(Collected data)
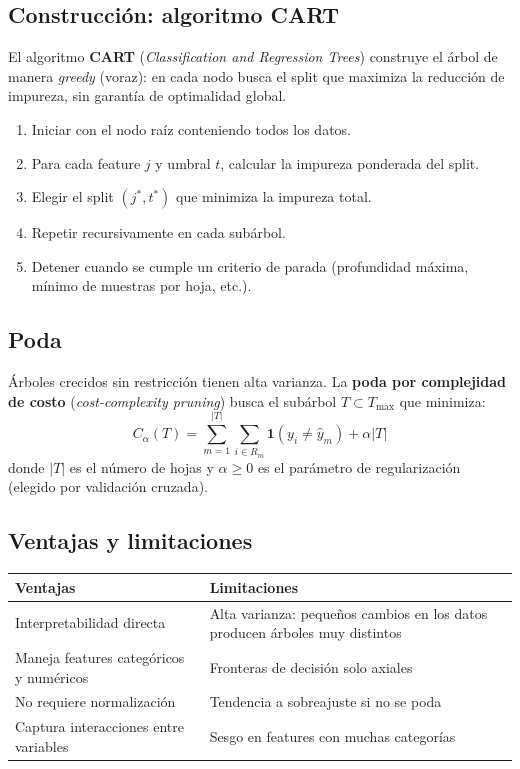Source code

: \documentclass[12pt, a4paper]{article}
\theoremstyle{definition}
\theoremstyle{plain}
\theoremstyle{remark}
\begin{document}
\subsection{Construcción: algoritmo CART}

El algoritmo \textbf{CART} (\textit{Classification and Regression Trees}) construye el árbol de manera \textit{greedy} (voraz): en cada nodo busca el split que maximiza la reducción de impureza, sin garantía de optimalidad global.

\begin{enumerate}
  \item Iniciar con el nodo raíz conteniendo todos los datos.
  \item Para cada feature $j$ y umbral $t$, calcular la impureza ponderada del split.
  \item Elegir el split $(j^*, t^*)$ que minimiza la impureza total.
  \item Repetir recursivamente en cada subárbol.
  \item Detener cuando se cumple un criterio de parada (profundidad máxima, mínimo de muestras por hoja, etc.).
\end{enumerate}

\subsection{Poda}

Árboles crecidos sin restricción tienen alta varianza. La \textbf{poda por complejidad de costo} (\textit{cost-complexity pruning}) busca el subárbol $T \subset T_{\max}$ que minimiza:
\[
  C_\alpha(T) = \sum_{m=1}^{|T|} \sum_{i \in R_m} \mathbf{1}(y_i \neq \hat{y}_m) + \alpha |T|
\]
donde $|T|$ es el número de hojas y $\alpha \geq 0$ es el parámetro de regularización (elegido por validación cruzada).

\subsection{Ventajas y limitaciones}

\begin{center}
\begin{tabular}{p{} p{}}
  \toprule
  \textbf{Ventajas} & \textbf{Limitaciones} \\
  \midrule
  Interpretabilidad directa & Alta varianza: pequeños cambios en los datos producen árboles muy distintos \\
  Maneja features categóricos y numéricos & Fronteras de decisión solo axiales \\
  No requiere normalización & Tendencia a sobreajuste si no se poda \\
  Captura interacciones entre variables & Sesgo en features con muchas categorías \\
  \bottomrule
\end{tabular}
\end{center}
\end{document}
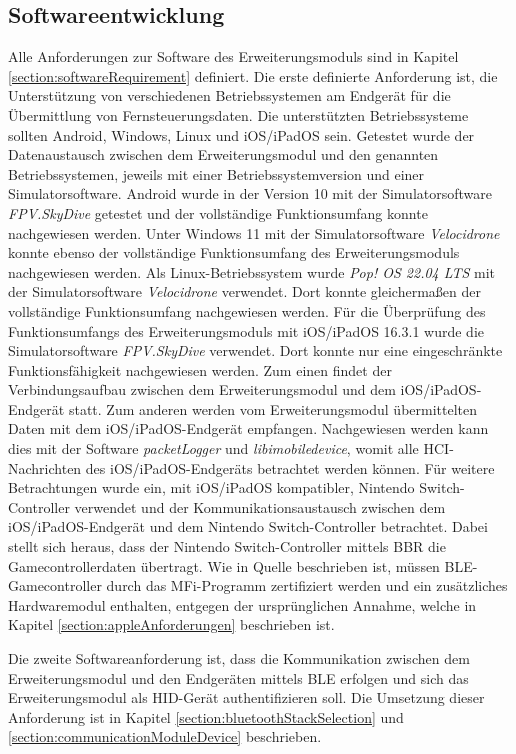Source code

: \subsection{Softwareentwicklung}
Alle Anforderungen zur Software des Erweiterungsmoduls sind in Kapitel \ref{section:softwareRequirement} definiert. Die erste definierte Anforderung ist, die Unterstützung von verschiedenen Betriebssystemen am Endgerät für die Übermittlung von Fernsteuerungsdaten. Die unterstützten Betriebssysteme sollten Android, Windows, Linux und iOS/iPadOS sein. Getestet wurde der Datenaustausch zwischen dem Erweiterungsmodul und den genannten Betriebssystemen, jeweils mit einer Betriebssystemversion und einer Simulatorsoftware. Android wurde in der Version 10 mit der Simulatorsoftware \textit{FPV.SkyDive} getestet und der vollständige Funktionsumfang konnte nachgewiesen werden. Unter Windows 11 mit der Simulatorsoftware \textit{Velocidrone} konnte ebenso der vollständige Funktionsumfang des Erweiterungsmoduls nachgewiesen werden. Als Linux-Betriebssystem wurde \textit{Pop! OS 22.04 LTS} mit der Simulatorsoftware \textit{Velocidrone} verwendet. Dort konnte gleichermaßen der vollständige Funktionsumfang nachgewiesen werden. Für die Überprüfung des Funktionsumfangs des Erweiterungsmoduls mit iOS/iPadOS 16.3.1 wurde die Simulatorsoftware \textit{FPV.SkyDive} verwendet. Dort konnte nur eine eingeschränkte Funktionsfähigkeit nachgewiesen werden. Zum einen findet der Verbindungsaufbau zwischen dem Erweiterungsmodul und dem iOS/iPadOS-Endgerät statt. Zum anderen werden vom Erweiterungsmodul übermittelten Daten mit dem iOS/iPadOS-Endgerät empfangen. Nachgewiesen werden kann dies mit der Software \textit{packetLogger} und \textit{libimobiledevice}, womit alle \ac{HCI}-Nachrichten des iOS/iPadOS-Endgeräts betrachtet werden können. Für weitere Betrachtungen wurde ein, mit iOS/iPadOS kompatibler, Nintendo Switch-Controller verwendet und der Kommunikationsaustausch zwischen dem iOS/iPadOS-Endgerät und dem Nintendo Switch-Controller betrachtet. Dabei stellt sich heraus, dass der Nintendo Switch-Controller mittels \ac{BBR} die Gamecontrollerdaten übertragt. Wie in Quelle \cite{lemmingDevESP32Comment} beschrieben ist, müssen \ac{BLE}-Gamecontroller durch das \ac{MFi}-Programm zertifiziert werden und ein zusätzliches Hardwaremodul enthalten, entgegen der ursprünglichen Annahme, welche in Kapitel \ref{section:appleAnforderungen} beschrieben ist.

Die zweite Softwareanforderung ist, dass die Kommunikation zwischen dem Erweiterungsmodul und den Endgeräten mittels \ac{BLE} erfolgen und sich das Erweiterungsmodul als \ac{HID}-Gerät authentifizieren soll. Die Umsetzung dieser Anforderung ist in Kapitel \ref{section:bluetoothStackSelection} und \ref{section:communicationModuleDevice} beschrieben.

==

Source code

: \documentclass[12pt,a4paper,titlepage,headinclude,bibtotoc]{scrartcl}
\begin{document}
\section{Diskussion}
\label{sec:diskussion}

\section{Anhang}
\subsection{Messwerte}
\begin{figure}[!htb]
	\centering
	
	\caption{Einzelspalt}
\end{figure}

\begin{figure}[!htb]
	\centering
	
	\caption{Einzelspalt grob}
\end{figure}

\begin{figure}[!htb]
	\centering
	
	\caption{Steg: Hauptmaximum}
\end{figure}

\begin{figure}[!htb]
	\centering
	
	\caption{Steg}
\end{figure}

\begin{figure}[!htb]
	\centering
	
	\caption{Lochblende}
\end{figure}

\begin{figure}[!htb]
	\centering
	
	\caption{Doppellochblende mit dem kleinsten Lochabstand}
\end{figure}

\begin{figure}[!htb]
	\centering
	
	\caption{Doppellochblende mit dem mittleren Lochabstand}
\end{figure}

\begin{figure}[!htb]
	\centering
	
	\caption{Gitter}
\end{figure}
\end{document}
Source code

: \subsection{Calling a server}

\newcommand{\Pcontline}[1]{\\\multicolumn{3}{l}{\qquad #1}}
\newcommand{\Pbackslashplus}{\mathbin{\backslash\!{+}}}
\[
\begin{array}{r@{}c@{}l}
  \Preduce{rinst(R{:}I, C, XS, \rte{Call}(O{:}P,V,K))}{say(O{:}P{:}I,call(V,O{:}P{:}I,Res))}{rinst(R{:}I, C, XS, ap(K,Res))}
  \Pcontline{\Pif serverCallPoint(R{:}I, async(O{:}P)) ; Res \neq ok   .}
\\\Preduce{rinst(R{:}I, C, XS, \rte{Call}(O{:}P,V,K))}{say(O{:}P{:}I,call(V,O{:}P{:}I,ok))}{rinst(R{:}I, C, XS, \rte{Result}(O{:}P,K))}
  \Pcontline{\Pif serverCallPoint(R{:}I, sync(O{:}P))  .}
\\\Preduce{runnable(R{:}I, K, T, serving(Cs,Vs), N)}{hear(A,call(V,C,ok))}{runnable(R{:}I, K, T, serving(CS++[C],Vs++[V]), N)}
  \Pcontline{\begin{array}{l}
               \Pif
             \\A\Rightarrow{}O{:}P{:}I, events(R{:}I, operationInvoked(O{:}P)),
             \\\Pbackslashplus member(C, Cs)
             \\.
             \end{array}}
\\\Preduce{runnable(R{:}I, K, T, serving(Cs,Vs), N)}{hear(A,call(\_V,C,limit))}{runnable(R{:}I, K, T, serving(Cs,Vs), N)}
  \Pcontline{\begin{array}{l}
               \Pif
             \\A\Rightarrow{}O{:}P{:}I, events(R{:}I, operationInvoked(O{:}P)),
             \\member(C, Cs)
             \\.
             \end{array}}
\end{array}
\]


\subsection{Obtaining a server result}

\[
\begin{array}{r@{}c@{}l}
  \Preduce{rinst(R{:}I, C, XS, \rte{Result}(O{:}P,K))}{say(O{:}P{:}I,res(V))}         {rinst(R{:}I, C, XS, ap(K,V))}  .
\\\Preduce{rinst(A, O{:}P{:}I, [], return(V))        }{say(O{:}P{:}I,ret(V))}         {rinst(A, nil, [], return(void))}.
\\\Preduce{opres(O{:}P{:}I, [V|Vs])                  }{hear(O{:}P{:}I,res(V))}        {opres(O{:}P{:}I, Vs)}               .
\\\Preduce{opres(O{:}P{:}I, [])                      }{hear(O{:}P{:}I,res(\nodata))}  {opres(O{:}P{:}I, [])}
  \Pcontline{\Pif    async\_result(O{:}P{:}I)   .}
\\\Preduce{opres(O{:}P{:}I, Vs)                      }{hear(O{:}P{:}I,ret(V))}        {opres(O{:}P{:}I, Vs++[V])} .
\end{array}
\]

→ **About this task**:
Across the entries, how many lines include the string "theoremstyle"? The answer should be only a number.

→ **Reply**:
3